L'Irish Republican Socialist Party quitta à son tour le Sinn Féin en 1974 (cette fois en raison de désaccords sur le traité de paix alors en cours de négociation) et mit en place un mouvement de lutte pour l'indépendance de l'Irlande du Nord et la création dans la foulée d'une république socialiste d'Irlande (au sens historique, pas du Parti Socialiste français actuel). Le parti revendiquait l'héritage direct de James Connolly (le syndicaliste et fondateur de l'Irish Citizen Army), et se dota immédiatement d'une faction armée, l'Irish National Liberation Army. Leurs symboles sont le drapeau irlandais, la Starry Plough et, pour ce qui est de l'INLA, l'étoile rouge et le poing qui tient une AK-47. La rivalité avec les factions armées des autres organisations républicaines fut particulièrement sanglante, mais n’empêcha pas qu'il y ait aussi des collaborations, par exemple pendant la grève de la faim de 1981.


 

Bien entendu, le cimetière de Milltown présente de l’intérêt bien au-delà des monuments républicains, mais c'était le but principal de cette première visite, et je suis encore bien loin d'avoir tout présenté tant il en regorge. Mais je vais terminer sur une thématique différente et qui m'intrigue tout autant, la ré-appropriation récente de tombes qui jusque-là restaient nues.
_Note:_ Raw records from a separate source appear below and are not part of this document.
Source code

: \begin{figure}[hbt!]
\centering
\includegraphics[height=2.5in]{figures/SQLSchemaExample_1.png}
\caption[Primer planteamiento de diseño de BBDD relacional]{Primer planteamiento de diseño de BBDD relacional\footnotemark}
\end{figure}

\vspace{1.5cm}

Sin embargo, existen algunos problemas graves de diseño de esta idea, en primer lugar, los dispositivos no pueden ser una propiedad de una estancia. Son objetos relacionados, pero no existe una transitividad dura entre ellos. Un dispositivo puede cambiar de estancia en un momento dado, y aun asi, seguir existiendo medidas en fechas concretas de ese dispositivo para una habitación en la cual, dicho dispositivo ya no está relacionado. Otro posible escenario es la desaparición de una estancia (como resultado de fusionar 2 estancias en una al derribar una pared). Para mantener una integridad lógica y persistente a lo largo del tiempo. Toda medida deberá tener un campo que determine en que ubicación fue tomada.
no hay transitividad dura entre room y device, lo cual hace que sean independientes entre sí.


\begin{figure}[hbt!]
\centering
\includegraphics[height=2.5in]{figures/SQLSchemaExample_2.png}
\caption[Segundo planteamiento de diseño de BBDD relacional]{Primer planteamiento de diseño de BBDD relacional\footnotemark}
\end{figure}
Toute une partie du cimetière ressemblait simplement à une grande pelouse, sans aucun marqueur, une vision très inhabituelle en France où la grande majorité des cimetières sont œcuméniques. C'est la zone non consacrée dans l'Église catholique, qui abrite les tombes éventuellement de personnes excommuniées, mais surtout de bébés mort.es avant d'avoir reçu le baptême. Les enterrer en terre non consacrée, en bordure du cimetière et sans aucun signe revenait à les exclure de la communauté, une pratique souvent très difficile à vivre pour les familles, qui depuis quelques années font la démarche de retrouver leurs membres enterré.es là pour marquer leurs tombes, ce qui donne cette vision étrange de petites croix et symboles éparpillés sur la grande pelouse. Cette pratique nouvelle, et les tombes d'enfants de façon plus générale, me fascinent tout particulièrement, et j’espère en reparler plus en détail lorsque j'aurai effectué plus de visites et me serai mieux renseignée sur la question.